As a typical green methodology, enzymatic catalysis has been extensively employed in multitudinous chemical and biological transformation procedures. However, intrinsic fragile nature of enzymes makes them prone to denaturation or destabilization in harsh practical conditions, leading to unavoidably shortened lifespan and extremely high cost. It was proven that enzyme immobilization is an efficient strategy for enhancing their catalytic performance in continuous industrial practices. Metal-Organic Frameworks (MOFs) with extremely high specific surface area, abundant porosity, extraordinary multifunctionality, and relatively high stability, in recent years, have attracted remarkable research interests as novel supporting matrices for efficient enzyme immobilization and protection. Many reported MOFs-enzyme composites exhibit unprecedented catalytic performances than those of free enzymes, including improved enzyme efficiency, stability, selectivity, and recyclability, due to the protection of enzymes by highly ordered frameworks. To present a systematic overview of this emerging and developing field, herein, we summarize an update review about the most recent advances in MOFs immobilizing enzymes from the aspects of general synthetic approaches, critical impact factors, enhanced catalytic performances, and the practical applications. Subsequently, the emerging theories, methodologies and technologies in this thriving area are briefly introduced. Finally, barriers and future perspectives about MOFs for enzyme immobilization are also discussed.

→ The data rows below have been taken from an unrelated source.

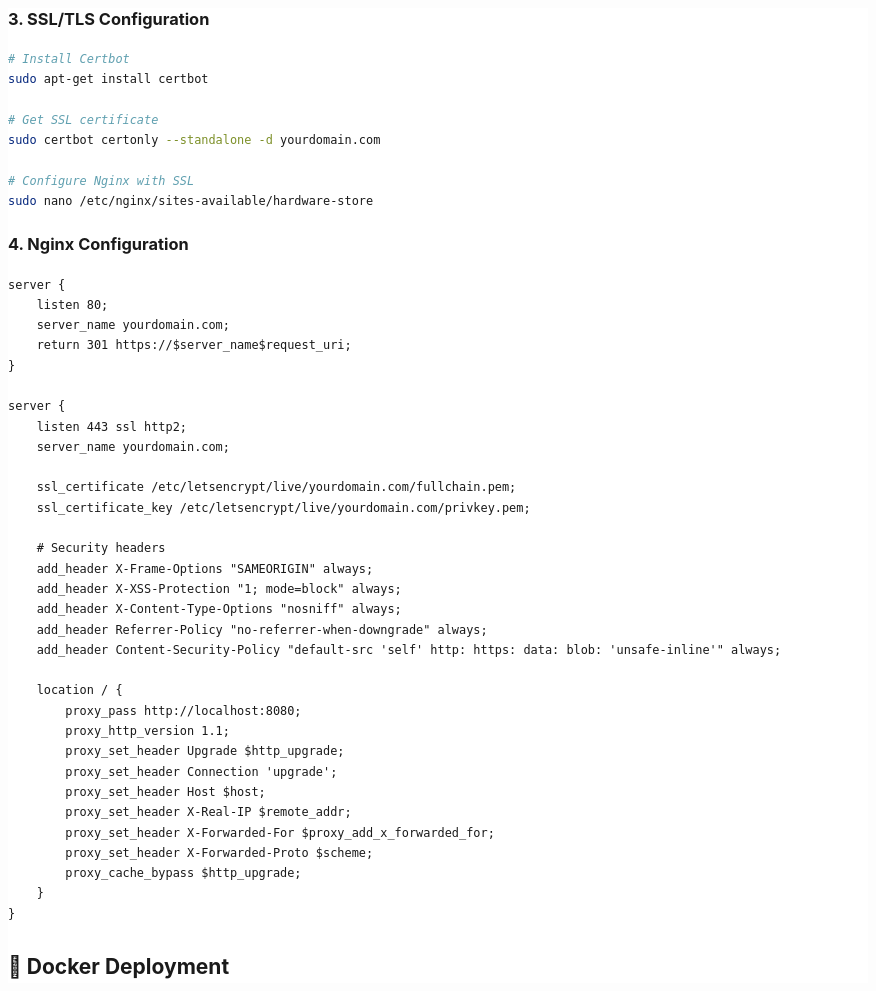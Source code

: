 ### 3. SSL/TLS Configuration
```bash
# Install Certbot
sudo apt-get install certbot

# Get SSL certificate
sudo certbot certonly --standalone -d yourdomain.com

# Configure Nginx with SSL
sudo nano /etc/nginx/sites-available/hardware-store
```

### 4. Nginx Configuration
```nginx
server {
    listen 80;
    server_name yourdomain.com;
    return 301 https://$server_name$request_uri;
}

server {
    listen 443 ssl http2;
    server_name yourdomain.com;

    ssl_certificate /etc/letsencrypt/live/yourdomain.com/fullchain.pem;
    ssl_certificate_key /etc/letsencrypt/live/yourdomain.com/privkey.pem;

    # Security headers
    add_header X-Frame-Options "SAMEORIGIN" always;
    add_header X-XSS-Protection "1; mode=block" always;
    add_header X-Content-Type-Options "nosniff" always;
    add_header Referrer-Policy "no-referrer-when-downgrade" always;
    add_header Content-Security-Policy "default-src 'self' http: https: data: blob: 'unsafe-inline'" always;

    location / {
        proxy_pass http://localhost:8080;
        proxy_http_version 1.1;
        proxy_set_header Upgrade $http_upgrade;
        proxy_set_header Connection 'upgrade';
        proxy_set_header Host $host;
        proxy_set_header X-Real-IP $remote_addr;
        proxy_set_header X-Forwarded-For $proxy_add_x_forwarded_for;
        proxy_set_header X-Forwarded-Proto $scheme;
        proxy_cache_bypass $http_upgrade;
    }
}
```

## 🐳 Docker Deployment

作为一种典型的绿色方法，酶催化已广泛用于多种化学和生物转化程序中。然而，酶固有的易碎性质使它们在苛刻的实际条件下易于变性或不稳定，导致不可避免地缩短了寿命并极大地提高了成本。事实证明，酶的固定化是在连续工业实践中提高其催化性能的有效策略。近年来，具有极高的比表面积，丰富的孔隙率，非凡的多功能性和相对较高的稳定性的金属有机骨架（MOF）作为有效支持酶固定和保护的新型支撑基质已引起了广泛的研究兴趣。许多报道的MOF-酶复合物比游离酶具有空前的催化性能，包括酶效率，稳定性，选择性和可回收性的提高，这归因于酶受到高度有序框架的保护。为了在此新兴领域的系统化概述，我们从一般合成方法，关键影响因素，增强的催化性能和实际应用等方面，总结了有关MOF固定化酶的最新进展的最新综述。随后，简要介绍了这一蓬勃发展领域中的新兴理论，方法和技术。最后，还讨论了用于酶固定化的MOF的障碍和未来展望。稳定性，选择性和可回收性，这归因于高度有序框架对酶的保护。为了在此新兴领域的系统化概述，我们从一般合成方法，关键影响因素，增强的催化性能和实际应用等方面，总结了有关MOF固定化酶的最新进展的最新综述。随后，简要介绍了这一蓬勃发展领域中出现的理论，方法和技术。最后，还讨论了用于酶固定化的MOF的障碍和未来展望。稳定性，选择性和可回收性，这归因于高度有序框架对酶的保护。为了在此新兴领域的系统化概述，我们从一般合成方法，关键影响因素，增强的催化性能和实际应用等方面，总结了有关MOF固定化酶的最新进展的最新综述。随后，简要介绍了这一蓬勃发展领域中的新兴理论，方法和技术。最后，还讨论了用于酶固定化的MOF的障碍和未来展望。我们从一般合成方法，关键影响因素，增强的催化性能和实际应用等方面总结了有关MOF固定化酶最新进展的最新综述。随后，简要介绍了这一蓬勃发展领域中出现的理论，方法和技术。最后，还讨论了用于酶固定化的MOF的障碍和未来展望。我们从一般合成方法，关键影响因素，增强的催化性能和实际应用等方面总结了有关MOF固定化酶最新进展的最新综述。随后，简要介绍了这一蓬勃发展领域中的新兴理论，方法和技术。最后，还讨论了用于酶固定化的MOF的障碍和未来展望。